Wenn meine Großmutter ein Mann attraktiv fand, nannte sie ihn ein „staatsches Mannsbild“. Dann wussten wir: Er ist groß, stattlich und sieht gut aus. Daran muss ich denken, wenn ich die „staatsche“ Kardendistel (Dipsacus fullonum) in meinem Garten bewundere. Es ist das erste Mal, dass sie auf meiner kleinen Wiese blüht. Vielleicht hat der nasse Winter sie überzeugt, dass es sich bei mir gut leben lässt, denn sie mag gern feuchte Böden.
Gut zwei Meter hoch wird die Wilde Karde, wie die heimische Schönheit auch heißt. Bienen und Schmetterlinge finden ihre kratzbürstigen Blüten höchst attraktiv. Im Winter sind es Vögel wie Stieglitze (Carduelis carduelis), die es auf die dicken, nahrhaften Samen abgesehen haben.

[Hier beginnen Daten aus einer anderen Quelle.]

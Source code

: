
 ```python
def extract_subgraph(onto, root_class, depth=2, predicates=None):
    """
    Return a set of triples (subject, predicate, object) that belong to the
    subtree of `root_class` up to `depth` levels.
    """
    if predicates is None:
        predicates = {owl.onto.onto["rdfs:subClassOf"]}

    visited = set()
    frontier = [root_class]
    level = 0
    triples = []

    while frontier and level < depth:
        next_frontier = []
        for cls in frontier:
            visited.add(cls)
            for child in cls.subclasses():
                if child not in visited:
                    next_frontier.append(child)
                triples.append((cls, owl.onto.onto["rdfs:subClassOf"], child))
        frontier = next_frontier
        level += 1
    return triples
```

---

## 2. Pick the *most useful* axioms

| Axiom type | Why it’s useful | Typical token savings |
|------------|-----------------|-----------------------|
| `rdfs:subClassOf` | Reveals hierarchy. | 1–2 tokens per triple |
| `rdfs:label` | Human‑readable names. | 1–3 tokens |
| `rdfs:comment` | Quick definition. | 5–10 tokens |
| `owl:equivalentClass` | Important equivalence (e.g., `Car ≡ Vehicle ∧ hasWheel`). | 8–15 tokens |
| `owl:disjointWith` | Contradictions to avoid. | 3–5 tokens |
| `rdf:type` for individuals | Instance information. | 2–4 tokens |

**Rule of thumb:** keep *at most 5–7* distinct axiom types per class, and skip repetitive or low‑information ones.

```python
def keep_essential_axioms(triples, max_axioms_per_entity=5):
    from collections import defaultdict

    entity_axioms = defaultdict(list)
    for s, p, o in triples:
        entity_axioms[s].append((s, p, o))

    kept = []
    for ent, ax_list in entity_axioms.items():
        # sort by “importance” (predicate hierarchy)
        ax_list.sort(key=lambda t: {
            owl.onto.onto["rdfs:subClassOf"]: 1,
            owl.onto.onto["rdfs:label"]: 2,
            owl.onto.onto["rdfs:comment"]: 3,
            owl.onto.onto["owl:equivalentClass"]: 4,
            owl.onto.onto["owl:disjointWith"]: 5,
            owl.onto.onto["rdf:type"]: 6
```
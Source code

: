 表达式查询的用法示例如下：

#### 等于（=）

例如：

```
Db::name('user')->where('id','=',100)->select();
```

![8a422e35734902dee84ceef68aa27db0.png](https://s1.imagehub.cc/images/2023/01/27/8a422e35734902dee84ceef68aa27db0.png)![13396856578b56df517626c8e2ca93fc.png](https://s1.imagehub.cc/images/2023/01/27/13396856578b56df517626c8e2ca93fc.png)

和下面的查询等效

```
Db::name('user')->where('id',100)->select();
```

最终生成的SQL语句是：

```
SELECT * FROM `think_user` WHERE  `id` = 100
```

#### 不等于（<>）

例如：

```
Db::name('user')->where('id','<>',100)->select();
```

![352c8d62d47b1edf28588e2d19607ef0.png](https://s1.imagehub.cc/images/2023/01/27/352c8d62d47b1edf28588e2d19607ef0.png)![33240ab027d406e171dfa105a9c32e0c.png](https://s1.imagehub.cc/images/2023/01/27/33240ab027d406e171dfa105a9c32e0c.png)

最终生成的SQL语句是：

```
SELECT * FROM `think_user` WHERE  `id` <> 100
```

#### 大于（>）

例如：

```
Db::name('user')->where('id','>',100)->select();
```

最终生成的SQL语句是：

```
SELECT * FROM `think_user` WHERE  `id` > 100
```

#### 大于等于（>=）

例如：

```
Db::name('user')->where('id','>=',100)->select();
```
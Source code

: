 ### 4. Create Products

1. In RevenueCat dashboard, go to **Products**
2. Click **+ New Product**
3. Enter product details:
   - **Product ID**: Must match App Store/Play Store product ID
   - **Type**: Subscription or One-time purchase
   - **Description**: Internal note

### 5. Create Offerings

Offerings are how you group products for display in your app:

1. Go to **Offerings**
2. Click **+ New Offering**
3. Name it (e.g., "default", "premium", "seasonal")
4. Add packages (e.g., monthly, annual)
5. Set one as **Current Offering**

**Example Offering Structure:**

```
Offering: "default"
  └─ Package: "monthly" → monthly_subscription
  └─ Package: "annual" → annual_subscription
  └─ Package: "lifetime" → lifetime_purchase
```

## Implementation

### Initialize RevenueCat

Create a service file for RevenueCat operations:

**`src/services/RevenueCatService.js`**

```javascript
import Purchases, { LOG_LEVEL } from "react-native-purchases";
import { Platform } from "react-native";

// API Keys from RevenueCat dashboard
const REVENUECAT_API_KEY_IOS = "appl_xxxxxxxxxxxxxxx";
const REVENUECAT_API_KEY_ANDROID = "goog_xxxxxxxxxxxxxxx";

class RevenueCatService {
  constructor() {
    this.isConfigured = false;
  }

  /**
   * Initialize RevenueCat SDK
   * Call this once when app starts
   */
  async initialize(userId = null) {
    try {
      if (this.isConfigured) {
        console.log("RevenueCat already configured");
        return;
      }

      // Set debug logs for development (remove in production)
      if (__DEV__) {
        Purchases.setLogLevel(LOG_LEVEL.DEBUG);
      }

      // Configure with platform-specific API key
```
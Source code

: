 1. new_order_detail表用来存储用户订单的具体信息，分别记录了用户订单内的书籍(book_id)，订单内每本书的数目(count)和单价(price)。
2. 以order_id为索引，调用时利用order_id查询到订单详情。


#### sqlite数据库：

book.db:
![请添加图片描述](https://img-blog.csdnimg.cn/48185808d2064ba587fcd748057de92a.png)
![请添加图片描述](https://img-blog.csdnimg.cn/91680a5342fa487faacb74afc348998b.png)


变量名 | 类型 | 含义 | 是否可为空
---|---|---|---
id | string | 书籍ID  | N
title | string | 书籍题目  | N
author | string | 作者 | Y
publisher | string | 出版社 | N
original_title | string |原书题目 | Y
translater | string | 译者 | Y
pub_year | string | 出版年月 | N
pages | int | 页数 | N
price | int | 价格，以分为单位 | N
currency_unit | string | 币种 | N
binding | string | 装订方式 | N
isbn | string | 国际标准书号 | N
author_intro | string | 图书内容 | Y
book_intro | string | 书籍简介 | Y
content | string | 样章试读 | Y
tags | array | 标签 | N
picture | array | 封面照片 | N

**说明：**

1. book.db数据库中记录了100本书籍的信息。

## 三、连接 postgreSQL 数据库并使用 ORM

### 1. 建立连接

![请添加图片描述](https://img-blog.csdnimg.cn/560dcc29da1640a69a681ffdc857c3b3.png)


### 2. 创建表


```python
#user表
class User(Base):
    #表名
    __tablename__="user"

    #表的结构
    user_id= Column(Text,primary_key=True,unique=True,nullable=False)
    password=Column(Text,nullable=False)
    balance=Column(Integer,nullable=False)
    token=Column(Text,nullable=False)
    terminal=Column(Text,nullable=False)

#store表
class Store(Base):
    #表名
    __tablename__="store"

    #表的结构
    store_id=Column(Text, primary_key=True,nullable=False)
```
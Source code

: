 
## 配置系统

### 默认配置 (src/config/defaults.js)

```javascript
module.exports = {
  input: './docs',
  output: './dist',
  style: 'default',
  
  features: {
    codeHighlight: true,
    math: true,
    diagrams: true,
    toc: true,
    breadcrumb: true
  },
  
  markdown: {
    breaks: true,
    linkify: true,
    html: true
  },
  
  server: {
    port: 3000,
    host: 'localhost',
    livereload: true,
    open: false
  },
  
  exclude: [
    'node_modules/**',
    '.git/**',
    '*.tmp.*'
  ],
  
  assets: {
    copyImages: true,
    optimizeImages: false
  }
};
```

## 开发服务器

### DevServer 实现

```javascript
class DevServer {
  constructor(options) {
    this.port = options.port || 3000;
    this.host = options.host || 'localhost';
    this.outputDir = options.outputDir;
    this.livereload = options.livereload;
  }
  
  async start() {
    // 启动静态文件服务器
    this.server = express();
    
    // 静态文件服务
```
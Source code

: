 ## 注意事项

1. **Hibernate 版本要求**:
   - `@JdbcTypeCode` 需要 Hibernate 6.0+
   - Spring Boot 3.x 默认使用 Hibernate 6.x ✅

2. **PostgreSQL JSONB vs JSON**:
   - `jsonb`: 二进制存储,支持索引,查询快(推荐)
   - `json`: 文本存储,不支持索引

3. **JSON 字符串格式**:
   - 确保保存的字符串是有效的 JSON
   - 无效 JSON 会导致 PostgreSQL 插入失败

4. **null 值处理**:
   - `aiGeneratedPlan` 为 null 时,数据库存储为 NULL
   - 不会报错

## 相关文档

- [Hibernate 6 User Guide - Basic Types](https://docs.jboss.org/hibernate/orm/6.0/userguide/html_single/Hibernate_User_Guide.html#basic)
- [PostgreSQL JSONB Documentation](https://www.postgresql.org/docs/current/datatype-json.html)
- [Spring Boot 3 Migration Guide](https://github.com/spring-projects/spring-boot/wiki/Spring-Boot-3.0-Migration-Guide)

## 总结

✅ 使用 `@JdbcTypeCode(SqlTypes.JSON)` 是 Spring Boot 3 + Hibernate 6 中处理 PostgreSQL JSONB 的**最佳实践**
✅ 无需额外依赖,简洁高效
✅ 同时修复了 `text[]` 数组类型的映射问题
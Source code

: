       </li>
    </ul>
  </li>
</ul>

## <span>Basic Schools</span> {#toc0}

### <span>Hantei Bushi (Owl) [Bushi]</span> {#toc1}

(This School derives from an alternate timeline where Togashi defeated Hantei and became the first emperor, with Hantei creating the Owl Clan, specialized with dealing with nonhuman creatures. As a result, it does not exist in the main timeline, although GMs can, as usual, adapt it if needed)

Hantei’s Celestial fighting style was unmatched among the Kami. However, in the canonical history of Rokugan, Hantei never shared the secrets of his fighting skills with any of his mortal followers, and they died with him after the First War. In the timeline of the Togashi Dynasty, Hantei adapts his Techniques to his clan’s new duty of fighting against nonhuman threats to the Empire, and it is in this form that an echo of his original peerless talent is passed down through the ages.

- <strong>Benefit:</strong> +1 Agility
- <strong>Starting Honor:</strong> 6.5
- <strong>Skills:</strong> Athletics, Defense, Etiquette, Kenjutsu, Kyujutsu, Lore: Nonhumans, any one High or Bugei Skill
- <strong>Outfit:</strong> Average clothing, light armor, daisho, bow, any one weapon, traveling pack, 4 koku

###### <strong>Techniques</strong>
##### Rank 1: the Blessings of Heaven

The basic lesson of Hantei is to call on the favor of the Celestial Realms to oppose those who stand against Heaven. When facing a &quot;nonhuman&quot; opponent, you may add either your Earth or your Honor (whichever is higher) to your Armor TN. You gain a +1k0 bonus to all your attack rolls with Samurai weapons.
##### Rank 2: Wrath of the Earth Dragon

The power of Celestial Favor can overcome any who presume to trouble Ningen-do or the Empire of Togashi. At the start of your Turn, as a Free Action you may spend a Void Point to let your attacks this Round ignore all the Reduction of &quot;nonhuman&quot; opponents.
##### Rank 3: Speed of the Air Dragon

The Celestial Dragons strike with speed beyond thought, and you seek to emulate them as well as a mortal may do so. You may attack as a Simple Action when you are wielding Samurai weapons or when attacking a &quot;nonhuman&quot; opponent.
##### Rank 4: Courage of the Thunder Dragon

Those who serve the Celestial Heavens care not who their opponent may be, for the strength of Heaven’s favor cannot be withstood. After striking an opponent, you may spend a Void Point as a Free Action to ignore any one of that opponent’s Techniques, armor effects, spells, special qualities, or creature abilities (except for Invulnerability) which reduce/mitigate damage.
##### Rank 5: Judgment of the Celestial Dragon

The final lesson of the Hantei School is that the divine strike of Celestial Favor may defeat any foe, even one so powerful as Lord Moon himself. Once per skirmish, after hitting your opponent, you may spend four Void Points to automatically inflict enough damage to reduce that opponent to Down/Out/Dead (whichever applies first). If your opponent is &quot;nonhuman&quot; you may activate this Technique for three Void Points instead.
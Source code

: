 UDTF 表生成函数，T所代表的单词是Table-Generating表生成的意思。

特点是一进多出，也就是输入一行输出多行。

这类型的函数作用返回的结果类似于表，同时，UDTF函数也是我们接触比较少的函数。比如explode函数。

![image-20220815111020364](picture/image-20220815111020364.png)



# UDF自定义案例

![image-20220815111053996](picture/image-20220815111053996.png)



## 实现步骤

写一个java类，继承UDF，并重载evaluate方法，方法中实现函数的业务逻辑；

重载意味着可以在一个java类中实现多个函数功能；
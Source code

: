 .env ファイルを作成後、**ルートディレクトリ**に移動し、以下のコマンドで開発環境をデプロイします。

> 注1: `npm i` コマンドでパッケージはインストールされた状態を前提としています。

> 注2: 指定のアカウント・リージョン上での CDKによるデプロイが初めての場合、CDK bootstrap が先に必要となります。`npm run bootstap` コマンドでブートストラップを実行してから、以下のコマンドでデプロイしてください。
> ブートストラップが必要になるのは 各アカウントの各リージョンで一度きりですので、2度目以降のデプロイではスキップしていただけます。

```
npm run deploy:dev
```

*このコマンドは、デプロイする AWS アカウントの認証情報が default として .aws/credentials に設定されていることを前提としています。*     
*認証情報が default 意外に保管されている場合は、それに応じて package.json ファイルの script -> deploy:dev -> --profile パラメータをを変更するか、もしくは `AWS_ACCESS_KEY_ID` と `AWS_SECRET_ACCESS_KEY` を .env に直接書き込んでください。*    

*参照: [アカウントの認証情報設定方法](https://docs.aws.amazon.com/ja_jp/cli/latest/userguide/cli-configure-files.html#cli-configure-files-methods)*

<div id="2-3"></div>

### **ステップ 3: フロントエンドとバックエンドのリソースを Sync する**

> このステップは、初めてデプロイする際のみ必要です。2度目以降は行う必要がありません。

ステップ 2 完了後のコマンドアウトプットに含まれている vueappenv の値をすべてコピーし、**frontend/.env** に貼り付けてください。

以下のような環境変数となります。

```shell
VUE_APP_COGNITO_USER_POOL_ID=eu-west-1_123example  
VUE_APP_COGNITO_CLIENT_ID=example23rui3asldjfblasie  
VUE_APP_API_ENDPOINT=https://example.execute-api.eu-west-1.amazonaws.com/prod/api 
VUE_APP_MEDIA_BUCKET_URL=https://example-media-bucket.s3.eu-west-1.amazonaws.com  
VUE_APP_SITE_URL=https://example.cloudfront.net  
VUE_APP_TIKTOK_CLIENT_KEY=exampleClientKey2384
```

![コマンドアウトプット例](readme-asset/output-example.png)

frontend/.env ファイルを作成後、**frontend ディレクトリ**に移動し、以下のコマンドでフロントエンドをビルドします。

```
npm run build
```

Wilde Karden sind Zisternenpflanzen. In den Tropen wachsen sie auf Bäumen, sammeln Wasser und Nährstoffe einem kleinen Wasserbecken im Zentrum der Pflanze. Wurzeln bilden sie nur, um sich an Bäumen festzukrallen. Die einst als Zimmerpflanzen so beliebten Bromelien gehören dazu. Die Blätter der Wilden Karde sind so angeordnet, dass die Blattpaare am Stängel kleine Schüsseln bilden. In denen sammelt sich Tau, den Vögel oder durstige Wanderer trinken können.